Les Africains-Américains étant durement frappés par la récession, le CBC aimerait que la Maison Blanche fasse davantage pour améliorer leur niveau de vie. Avec deux priorités : l’emploi et l’éducation. Plus de 16 % des Noirs américains sont en effet au chômage, soit presque le double de la moyenne nationale.

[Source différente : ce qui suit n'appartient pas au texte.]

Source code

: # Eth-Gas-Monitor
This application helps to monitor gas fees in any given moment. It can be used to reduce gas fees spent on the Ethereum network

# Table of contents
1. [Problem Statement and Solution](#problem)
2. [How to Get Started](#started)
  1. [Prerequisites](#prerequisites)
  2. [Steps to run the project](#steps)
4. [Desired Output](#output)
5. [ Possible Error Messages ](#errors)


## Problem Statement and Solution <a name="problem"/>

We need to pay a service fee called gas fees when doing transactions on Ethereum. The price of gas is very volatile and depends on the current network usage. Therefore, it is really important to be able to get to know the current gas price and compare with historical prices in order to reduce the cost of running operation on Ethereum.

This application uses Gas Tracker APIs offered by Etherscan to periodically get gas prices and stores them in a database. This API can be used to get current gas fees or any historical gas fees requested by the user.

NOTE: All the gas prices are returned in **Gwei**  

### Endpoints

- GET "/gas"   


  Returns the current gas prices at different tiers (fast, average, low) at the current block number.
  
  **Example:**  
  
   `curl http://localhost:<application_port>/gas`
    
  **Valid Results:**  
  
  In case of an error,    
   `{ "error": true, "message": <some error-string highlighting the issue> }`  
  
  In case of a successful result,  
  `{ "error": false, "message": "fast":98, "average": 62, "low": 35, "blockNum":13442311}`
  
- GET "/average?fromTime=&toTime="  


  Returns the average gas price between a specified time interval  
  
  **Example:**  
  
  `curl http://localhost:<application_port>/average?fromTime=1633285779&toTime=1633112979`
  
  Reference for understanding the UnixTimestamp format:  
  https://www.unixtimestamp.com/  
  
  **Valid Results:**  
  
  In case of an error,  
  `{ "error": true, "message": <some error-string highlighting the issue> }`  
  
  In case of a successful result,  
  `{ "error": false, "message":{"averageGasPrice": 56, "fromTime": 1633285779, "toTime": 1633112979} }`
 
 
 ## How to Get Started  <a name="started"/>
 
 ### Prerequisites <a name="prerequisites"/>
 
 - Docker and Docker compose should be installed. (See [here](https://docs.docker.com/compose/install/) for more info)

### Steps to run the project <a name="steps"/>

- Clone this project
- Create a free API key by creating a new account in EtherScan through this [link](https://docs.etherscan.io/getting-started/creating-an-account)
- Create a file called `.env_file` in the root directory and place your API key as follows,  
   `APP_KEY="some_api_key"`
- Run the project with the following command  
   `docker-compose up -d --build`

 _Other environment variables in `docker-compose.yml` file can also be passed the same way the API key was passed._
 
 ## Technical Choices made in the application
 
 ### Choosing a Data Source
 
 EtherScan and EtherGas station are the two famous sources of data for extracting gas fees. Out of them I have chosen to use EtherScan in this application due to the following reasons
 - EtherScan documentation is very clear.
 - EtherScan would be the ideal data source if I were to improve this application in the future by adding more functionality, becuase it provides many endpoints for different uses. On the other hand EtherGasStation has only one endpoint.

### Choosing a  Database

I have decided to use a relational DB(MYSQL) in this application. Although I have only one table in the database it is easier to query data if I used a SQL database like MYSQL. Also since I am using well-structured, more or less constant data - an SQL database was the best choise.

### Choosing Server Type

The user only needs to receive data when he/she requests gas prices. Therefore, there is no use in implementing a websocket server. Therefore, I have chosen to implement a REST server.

C’est dans ce contexte que, le 14 février dernier, le New York Times a publié une enquête controversée sur le financement du Congressional Black Caucus. Selon le quotidien, le CBC et les organisations à but non lucratif qui lui sont affiliées auraient mis sur pied un tentaculaire système de collecte de fonds, présenté comme unique en son genre. Entre 2004 et 2008, ils auraient ainsi reçu de grandes entreprises et de syndicats la jolie somme de 55 millions de dollars. La plus grosse partie de ces fonds aurait été engloutie en mondanités. La Congressional Black Caucus Foundation, qui est le plus important des « bras caritatifs » du CBC et qui se définit comme un institut de recherche et d’éducation, aurait par exemple dépensé davantage pour le dîner de clôture de sa conférence annuelle, qui rassemble plus de quinze mille participants, que pour son programme de bourses d’étude. Selon le New York Times, des liens troubles se seraient tissés entre les membres du CBC et les dirigeants des entreprises sponsors, les uns et les autres siégeant côte à côte dans les conseils d’administration de ces organisations à but prétendument non lucratif.

Dans une lettre adressée au PDG du journal, le CBC a exigé des excuses et dénoncé la confusion volontairement entretenue par les auteurs à propos de « l’entité Black Caucus ». Le CBC est « un corps législatif qui n’a pas de compte bancaire et ne collecte en aucun cas de l’argent ». Les différentes organisations qui lui sont affiliées partagent une même mission : l’amélioration de la qualité de vie des Africains-Américains. Mais elles sont des entités distinctes, pourvues de statuts et de règles propres.

Fraude et corruption

Un habitué du Capitole en est convaincu : l’article du New York Times est injuste. « Il faudrait se demander qui cherche à décrédibiliser le CBC. Aucun membre du Caucus n’est riche, aucun ne finance ses campagnes électorales avec ses fonds propres, contrairement à nombre de parlementaires blancs. Les congress­men noirs sont issus de communautés pauvres, qu’ils s’efforcent de représenter. Les riches n’adhèrent pas au Black Caucus. »

Cette année, trois de ses membres ont été éclaboussés par des affaires de corruption et de fraude. Début décembre, le comité d’éthique de la Chambre des représentants a infligé à l’un des fondateurs du CBC, l’influent Charlie Rangel, 80 ans, sa sanction la plus sévère : la censure (votée par 333 voix contre 79). L’intéressé a dû abandonner la présidence du Committee on Ways and Means, mais il a été facilement réélu dans sa circonscription, en septembre.